#### What is required
From the listing below, pull out the lines that hold "between".

#### Materials provided

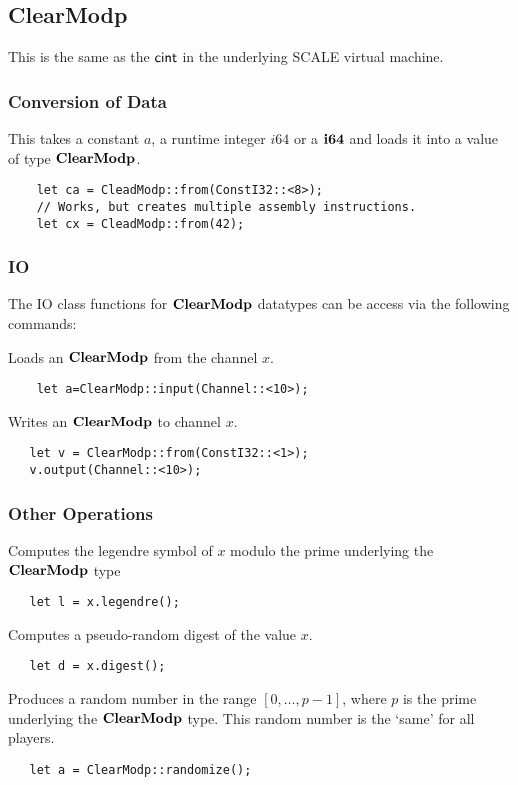 \subsection{ClearModp}
This is the same as the $\mathsf{cint}$ in the underlying SCALE virtual machine.

\subsubsection{Conversion of Data}
This takes a constant $a$, a runtime integer $i64$ or a $\mathbf{i64}$
and loads it into a value of type $\mathbf{ClearModp}$.
\begin{lstlisting}
    let ca = CleadModp::from(ConstI32::<8>);
    // Works, but creates multiple assembly instructions.
    let cx = CleadModp::from(42);
\end{lstlisting}


\subsubsection{IO}
The IO class functions for $\mathbf{ClearModp}$ datatypes can be access via the following commands:

Loads an $\mathbf{ClearModp}$ from the channel $x$.
\begin{lstlisting}
    let a=ClearModp::input(Channel::<10>);
\end{lstlisting}

Writes an $\mathbf{ClearModp}$ to channel $x$.
\begin{lstlisting}
   let v = ClearModp::from(ConstI32::<1>);
   v.output(Channel::<10>);
\end{lstlisting}


\subsubsection{Other Operations}

Computes the legendre symbol of $x$ modulo the prime underlying the
$\mathbf{ClearModp}$ type
\begin{lstlisting}
   let l = x.legendre();
\end{lstlisting}


Computes a pseudo-random digest of the value $x$.
\begin{lstlisting}
   let d = x.digest();
\end{lstlisting}


Produces a random number in the range $[0,\ldots,p-1]$,
where $p$ is the prime underlying the $\mathbf{ClearModp}$ type.
This random number is the `same' for all players.
\begin{lstlisting}
   let a = ClearModp::randomize();
\end{lstlisting}



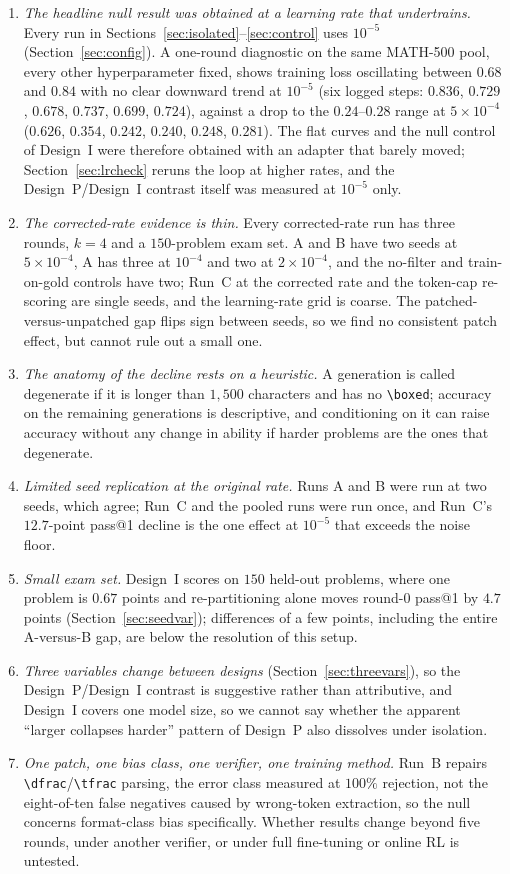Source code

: \documentclass[runningheads]{llncs}
\begin{document}
\begin{enumerate}
\item \emph{The headline null result was obtained at a learning rate that
undertrains.} Every run in Sections~\ref{sec:isolated}--\ref{sec:control} uses
$10^{-5}$ (Section~\ref{sec:config}). A one-round diagnostic on the same MATH-500
pool, every other hyperparameter fixed, shows training loss oscillating between
$0.68$ and $0.84$ with no clear downward trend at $10^{-5}$ (six logged steps:
$0.836$, $0.729$, $0.678$, $0.737$, $0.699$, $0.724$), against a drop to the
$0.24$--$0.28$ range at $5\times10^{-4}$ ($0.626$, $0.354$, $0.242$, $0.240$,
$0.248$, $0.281$). The flat curves and the null control of Design~I were therefore
obtained with an adapter that barely moved; Section~\ref{sec:lrcheck} reruns the
loop at higher rates, and the Design~P/Design~I contrast itself was measured at
$10^{-5}$ only.
\item \emph{The corrected-rate evidence is thin.} Every corrected-rate run has
three rounds, $k=4$ and a $150$-problem exam set. A and B have two seeds at
$5\times10^{-4}$, A has three at $10^{-4}$ and two at $2\times10^{-4}$, and the
no-filter and train-on-gold controls have two; Run~C at the corrected rate and
the token-cap re-scoring are single seeds, and the learning-rate grid is coarse. The patched-versus-unpatched gap flips sign between seeds, so we find no
consistent patch effect, but cannot rule out a small one.
\item \emph{The anatomy of the decline rests on a heuristic.} A generation is
called degenerate if it is longer than $1{,}500$ characters and has no
\verb|\boxed|; accuracy on the remaining generations is descriptive, and
conditioning on it can raise accuracy without any change in ability if harder
problems are the ones that degenerate.
\item \emph{Limited seed replication at the original rate.} Runs A and B were run
at two seeds, which agree; Run~C and the pooled runs were run once, and Run~C's
$12.7$-point pass@1 decline is the one effect at $10^{-5}$ that exceeds the noise
floor.
\item \emph{Small exam set.} Design~I scores on $150$ held-out problems, where one
problem is $0.67$ points and re-partitioning alone moves round-0 pass@1 by $4.7$
points (Section~\ref{sec:seedvar}); differences of a few points, including the
entire A-versus-B gap, are below the resolution of this setup.
\item \emph{Three variables change between designs}
(Section~\ref{sec:threevars}), so the Design~P/Design~I contrast is suggestive
rather than attributive, and Design~I covers one model size, so we cannot say
whether the apparent ``larger collapses harder'' pattern of Design~P also
dissolves under isolation.
\item \emph{One patch, one bias class, one verifier, one training method.} Run~B
repairs \verb|\dfrac|/\verb|\tfrac| parsing, the error class measured at $100\%$
rejection, not the eight-of-ten false negatives caused by wrong-token extraction,
so the null concerns format-class bias specifically. Whether results change beyond
five rounds, under another verifier, or under full fine-tuning or online RL is
untested.
\end{enumerate}
\end{document}
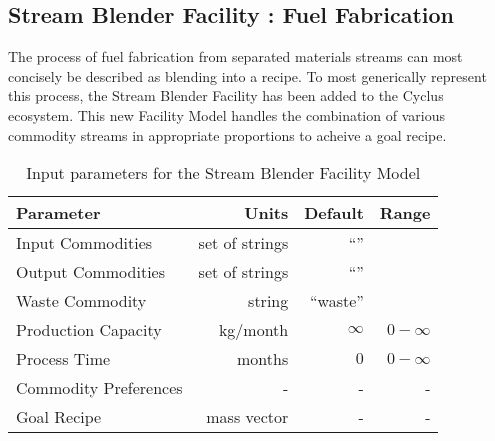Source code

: \subsection{Stream Blender Facility : Fuel Fabrication}

The process of fuel fabrication from separated materials streams can most
concisely be described as blending into a recipe. To most generically represent
this process, the Stream Blender Facility has been added to the Cyclus 
ecosystem.  This new Facility Model handles the combination of various 
commodity streams in appropriate proportions to acheive a goal recipe.  

\begin{table}[h!]
\centering
\begin{tabular}{|l|r|r|r|}
\hline
\textbf{Parameter} & \textbf{Units} & \textbf{Default} & \textbf{Range}\\
\hline
Input Commodities & set of strings& ``''& \\
Output Commodities & set of strings&``'' & \\
Waste Commodity & string & ``waste'' & \\
Production Capacity& kg/month& $\infty$& $0-\infty$\\
Process Time& months & $0$ & $0-\infty$ \\
Commodity Preferences& - & - & - \\
Goal Recipe& mass vector & - & -  \\
\hline
\end{tabular}
\caption{Input parameters for the Stream Blender Facility Model}
\label{tab:commodconverter}
\end{table}
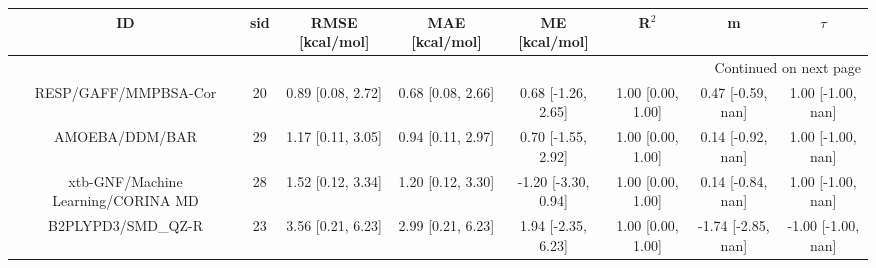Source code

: \documentclass[8pt]{article}
\begin{document}
\begin{center}
\begin{footnotesize}
\begin{longtable}{|cccccccc|}
\toprule
                                 ID & sid &    RMSE [kcal/mol] &     MAE [kcal/mol] &        ME [kcal/mol] &              R$^2$ &                   m &              $\tau$ \\
\midrule
\endhead
\midrule
\multicolumn{8}{r}{{Continued on next page}} \\
\midrule
\endfoot

\bottomrule
\endlastfoot
               RESP/GAFF/MMPBSA-Cor &  20 &  0.89 [0.08, 2.72] &  0.68 [0.08, 2.66] &   0.68 [-1.26, 2.65] &  1.00 [0.00, 1.00] &   0.47 [-0.59, nan] &   1.00 [-1.00, nan] \\
                     AMOEBA/DDM/BAR &  29 &  1.17 [0.11, 3.05] &  0.94 [0.11, 2.97] &   0.70 [-1.55, 2.92] &  1.00 [0.00, 1.00] &   0.14 [-0.92, nan] &   1.00 [-1.00, nan] \\
 xtb-GNF/Machine Learning/CORINA MD &  28 &  1.52 [0.12, 3.34] &  1.20 [0.12, 3.30] &  -1.20 [-3.30, 0.94] &  1.00 [0.00, 1.00] &   0.14 [-0.84, nan] &   1.00 [-1.00, nan] \\
                 B2PLYPD3/SMD\_QZ-R &  23 &  3.56 [0.21, 6.23] &  2.99 [0.21, 6.23] &   1.94 [-2.35, 6.23] &  1.00 [0.00, 1.00] &  -1.74 [-2.85, nan] &  -1.00 [-1.00, nan] \\
\end{longtable}
\end{footnotesize}
\end{center}
\end{document}
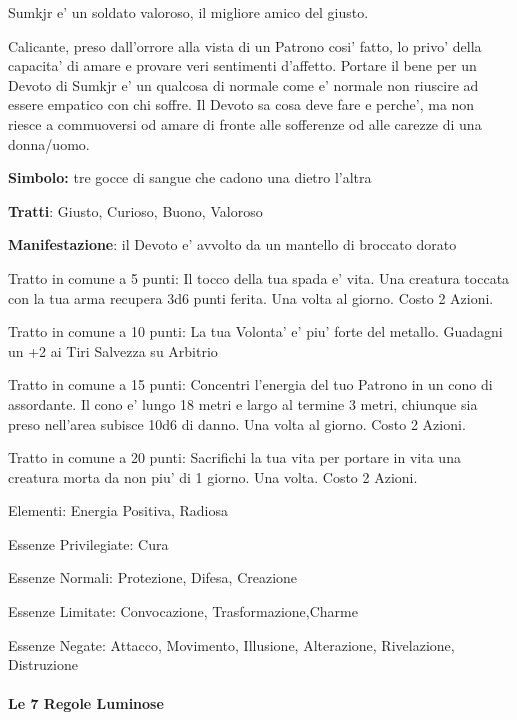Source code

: \documentclass[a4paper,11pt,twoside,openany]{book}
\begin{document}
{Sumkjr e' un soldato valoroso, il migliore amico del giusto.

Calicante, preso dall'orrore alla vista di un Patrono cosi' fatto, lo privo' della capacita' di amare e provare veri sentimenti d'affetto. Portare il bene per un Devoto di Sumkjr e' un qualcosa di normale come e' normale non riuscire ad essere empatico con chi soffre. Il Devoto sa cosa deve fare e perche', ma non riesce a commuoversi od amare di fronte alle sofferenze od alle carezze di una donna/uomo.

\textbf{Simbolo:} tre gocce di sangue che cadono una dietro l'altra

\textbf{Tratti}: Giusto, Curioso, Buono, Valoroso

\textbf{Manifestazione}: il Devoto e' avvolto da un mantello di broccato dorato

\bigskip

Tratto in comune a 5 punti: Il tocco della tua spada e’ vita. Una creatura toccata con la tua arma recupera 3d6 punti ferita. Una volta al giorno. Costo 2 Azioni. 

Tratto in comune a 10 punti: La tua Volonta’ e’ piu’ forte del metallo. Guadagni un +2 ai Tiri Salvezza su Arbitrio

Tratto in comune a 15 punti: Concentri l’energia del tuo Patrono in un cono di assordante. Il cono e’ lungo 18 metri e largo al termine 3 metri, chiunque sia preso nell’area subisce 10d6 di danno. 
Una volta al giorno. Costo 2 Azioni.

Tratto in comune a 20 punti: Sacrifichi la tua vita per portare in vita una creatura morta da non piu’ di 1 giorno. Una volta. Costo 2 Azioni.

\bigskip

Elementi: Energia Positiva, Radiosa

\bigskip

Essenze Privilegiate: Cura

Essenze Normali: Protezione, Difesa, Creazione

Essenze Limitate: Convocazione, Trasformazione,Charme

Essenze Negate: Attacco, Movimento, Illusione, Alterazione, Rivelazione, Distruzione

\bigskip

\paragraph{Le 7 Regole Luminose}

}
\end{document}

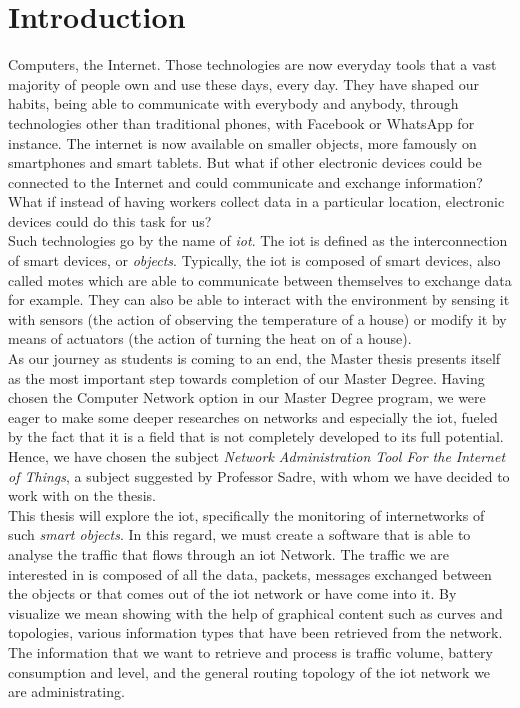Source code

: \chapter*{Introduction}


Computers, the Internet. Those technologies are now everyday tools that a vast majority of people own and use these days, every day. They have shaped our habits, being able to communicate with everybody and anybody, through technologies other than traditional phones, with Facebook or WhatsApp for instance. The internet is now available on smaller objects, more famously on smartphones and smart tablets. But what if other electronic devices could be connected to the Internet and could communicate and exchange information? What if instead of having workers collect data in a particular location, electronic devices could do this task for us?\\

Such technologies go by the name of \textit{\acrlong{iot}}. The \acrfull{iot} is defined as the interconnection of smart devices, or \textit{objects}. Typically, the \acrshort{iot} is composed of smart devices, also called motes which are able to communicate between themselves to exchange data for example. They can also be able to interact with the environment by sensing it with sensors (the action of observing the temperature of a house) or modify it by means of actuators (the action of turning the heat on of a house).\\

As our journey as students is coming to an end, the Master thesis presents itself as the most important step towards completion of our Master Degree.  Having chosen the Computer Network option in our Master Degree program, we were eager to make some deeper researches on networks and especially the \acrshort{iot}, fueled by the fact that it is a field that is not completely developed to its full potential. Hence, we have chosen the subject \textit{Network Administration Tool For the Internet of Things}, a subject suggested by Professor Sadre, with whom we have decided to work with on the thesis. \\

This thesis will explore the \acrlong{iot}, specifically the monitoring of internetworks of such \textit{smart objects}.  In this regard, we must create a software that is able to analyse the traffic that flows through an \acrshort{iot} Network. The traffic we are interested in is composed of all the data, packets, messages exchanged between the objects or that comes out of the \acrshort{iot} network or have come into it. By visualize we mean showing with the help of graphical content such as curves and topologies, various information types that have been retrieved from the network. The information that we want to retrieve and process is traffic volume, battery consumption and level, and the general routing topology of the \acrshort{iot} network we are administrating.

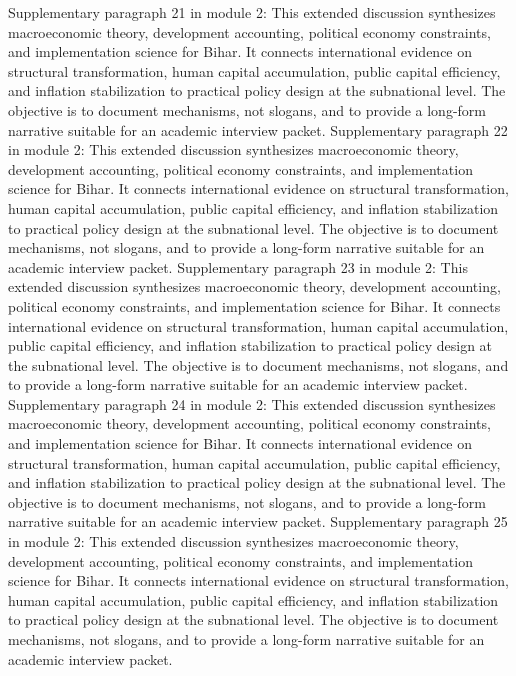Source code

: \documentclass[preprint,12pt]{elsarticle}
\begin{document}
Supplementary paragraph 21 in module 2: This extended discussion synthesizes macroeconomic theory, development accounting, political economy constraints, and implementation science for Bihar. It connects international evidence on structural transformation, human capital accumulation, public capital efficiency, and inflation stabilization to practical policy design at the subnational level. The objective is to document mechanisms, not slogans, and to provide a long-form narrative suitable for an academic interview packet.
Supplementary paragraph 22 in module 2: This extended discussion synthesizes macroeconomic theory, development accounting, political economy constraints, and implementation science for Bihar. It connects international evidence on structural transformation, human capital accumulation, public capital efficiency, and inflation stabilization to practical policy design at the subnational level. The objective is to document mechanisms, not slogans, and to provide a long-form narrative suitable for an academic interview packet.
Supplementary paragraph 23 in module 2: This extended discussion synthesizes macroeconomic theory, development accounting, political economy constraints, and implementation science for Bihar. It connects international evidence on structural transformation, human capital accumulation, public capital efficiency, and inflation stabilization to practical policy design at the subnational level. The objective is to document mechanisms, not slogans, and to provide a long-form narrative suitable for an academic interview packet.
Supplementary paragraph 24 in module 2: This extended discussion synthesizes macroeconomic theory, development accounting, political economy constraints, and implementation science for Bihar. It connects international evidence on structural transformation, human capital accumulation, public capital efficiency, and inflation stabilization to practical policy design at the subnational level. The objective is to document mechanisms, not slogans, and to provide a long-form narrative suitable for an academic interview packet.
Supplementary paragraph 25 in module 2: This extended discussion synthesizes macroeconomic theory, development accounting, political economy constraints, and implementation science for Bihar. It connects international evidence on structural transformation, human capital accumulation, public capital efficiency, and inflation stabilization to practical policy design at the subnational level. The objective is to document mechanisms, not slogans, and to provide a long-form narrative suitable for an academic interview packet.
\end{document}
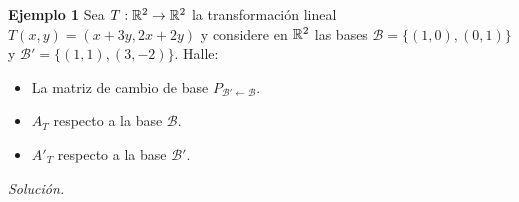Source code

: \begin{frame}%
	
	
	\begin{ej}{\textbf{Ejemplo 1}}
		\justifying
		Sea $T:\mathbb{R}^2\to \mathbb{R}^2$ la transformación lineal $T(x,y)=(x+3y,2x+2y)$ y considere en $\mathbb{R}^2$ las bases
		$\mathcal{B} = \{(1,0), (0,1)\}$ y $\mathcal{B}' = \{(1,1), (3,-2)\}$. Halle:
		
			\begin{itemize}
				\item[\labelname{$a$}] La matriz de cambio de base $P_{\mathcal{B}' \leftarrow\mathcal{B}}$.
				\item[\labelname{$b$}] $A_T$ respecto a la base $\mathcal{B}$. 
				\item[\labelname{$c$}] $A'_T$ respecto a la base $\mathcal{B}'$.
			\end{itemize}
	\end{ej}
	\textit{Solución.}
	
\end{frame}

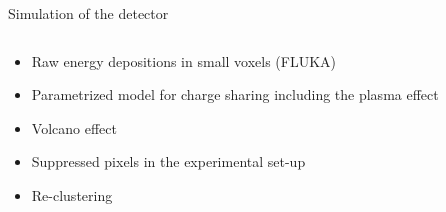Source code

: \documentclass{beamer}
\begin{document}
\begin{frame}{\centering Simulation of the detector}
  \begin{columns}
    \begin{column}{0.45\textwidth}
      \begin{itemize}
      \item<1->{Raw energy depositions in small voxels (FLUKA)}
      \item<2->{Parametrized model for charge sharing including the plasma effect}
      \item<3->{Volcano effect}
      \item<4->{Suppressed pixels in the experimental set-up}
      \item<4->{Re-clustering}
      \end{itemize}
    \end{column}
    \begin{column}{0.55\textwidth}
\end{column}
\end{columns}
\end{frame}
\end{document}

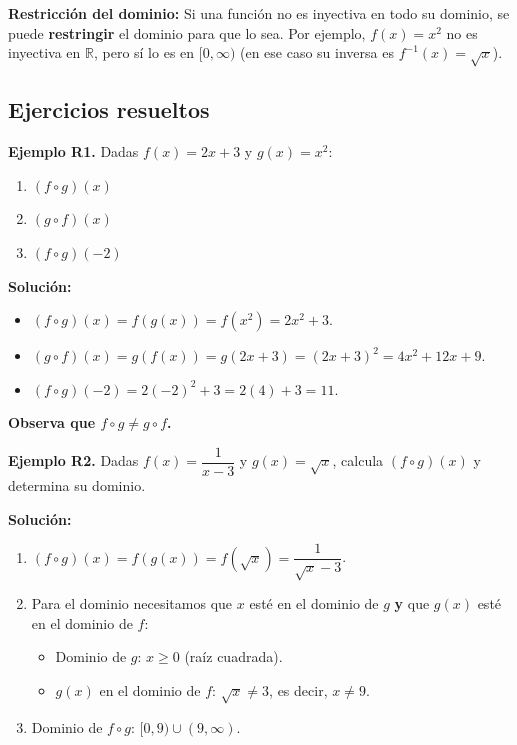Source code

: \documentclass[12pt, a4paper]{article}
\begin{document}
\begin{cuadroadvertencia}
  \textbf{Restricción del dominio:} Si una función no es inyectiva en todo su dominio, se puede \textbf{restringir} el dominio para que lo sea. Por ejemplo, $f(x) = x^2$ no es inyectiva en $\mathbb{R}$, pero sí lo es en $[0, \infty)$ (en ese caso su inversa es $f^{-1}(x) = \sqrt{x}$).
\end{cuadroadvertencia}

\subsection{Ejercicios resueltos}

\textbf{Ejemplo R1.} Dadas $f(x) = 2x + 3$ y $g(x) = x^2$:
\begin{enumerate}[label=\alph*)]
  \item $(f \circ g)(x)$
  \item $(g \circ f)(x)$
  \item $(f \circ g)(-2)$
\end{enumerate}

\begin{cuadrosolucion}
  \textbf{Solución:}
  \begin{itemize}
    \item $(f \circ g)(x) = f(g(x)) = f(x^2) = 2x^2 + 3$.
    \item $(g \circ f)(x) = g(f(x)) = g(2x + 3) = (2x + 3)^2 = 4x^2 + 12x + 9$.
    \item $(f \circ g)(-2) = 2(-2)^2 + 3 = 2(4) + 3 = 11$.
  \end{itemize}
  \textbf{Observa que $f \circ g \neq g \circ f$.}
\end{cuadrosolucion}

\newpage

\textbf{Ejemplo R2.} Dadas $f(x) = \dfrac{1}{x - 3}$ y $g(x) = \sqrt{x}$, calcula $(f \circ g)(x)$ y determina su dominio.

\begin{cuadrosolucion}
  \textbf{Solución:}
  \begin{enumerate}
    \item $(f \circ g)(x) = f(g(x)) = f(\sqrt{x}) = \dfrac{1}{\sqrt{x} - 3}$.
    \item Para el dominio necesitamos que $x$ esté en el dominio de $g$ \textbf{y} que $g(x)$ esté en el dominio de $f$:
          \begin{itemize}
            \item Dominio de $g$: $x \geq 0$ (raíz cuadrada).
            \item $g(x)$ en el dominio de $f$: $\sqrt{x} \neq 3$, es decir, $x \neq 9$.
          \end{itemize}
    \item Dominio de $f \circ g$: $[0, 9) \cup (9, \infty)$.
  \end{enumerate}
\end{cuadrosolucion}
\end{document}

#### Written answer
pool, every other hyperparameter fixed, shows training loss oscillating between
the token-cap re-scoring are single seeds, and the learning-rate grid is coarse. The patched-versus-unpatched gap flips sign between seeds, so we find no
\item \emph{Three variables change between designs}
Such technologies go by the name of \textit{\acrlong{iot}}. The \acrfull{iot} is defined as the interconnection of smart devices, or \textit{objects}. Typically, the \acrshort{iot} is composed of smart devices, also called motes which are able to communicate between themselves to exchange data for example. They can also be able to interact with the environment by sensing it with sensors (the action of observing the temperature of a house) or modify it by means of actuators (the action of turning the heat on of a house).\\
This thesis will explore the \acrlong{iot}, specifically the monitoring of internetworks of such \textit{smart objects}.  In this regard, we must create a software that is able to analyse the traffic that flows through an \acrshort{iot} Network. The traffic we are interested in is composed of all the data, packets, messages exchanged between the objects or that comes out of the \acrshort{iot} network or have come into it. By visualize we mean showing with the help of graphical content such as curves and topologies, various information types that have been retrieved from the network. The information that we want to retrieve and process is traffic volume, battery consumption and level, and the general routing topology of the \acrshort{iot} network we are administrating.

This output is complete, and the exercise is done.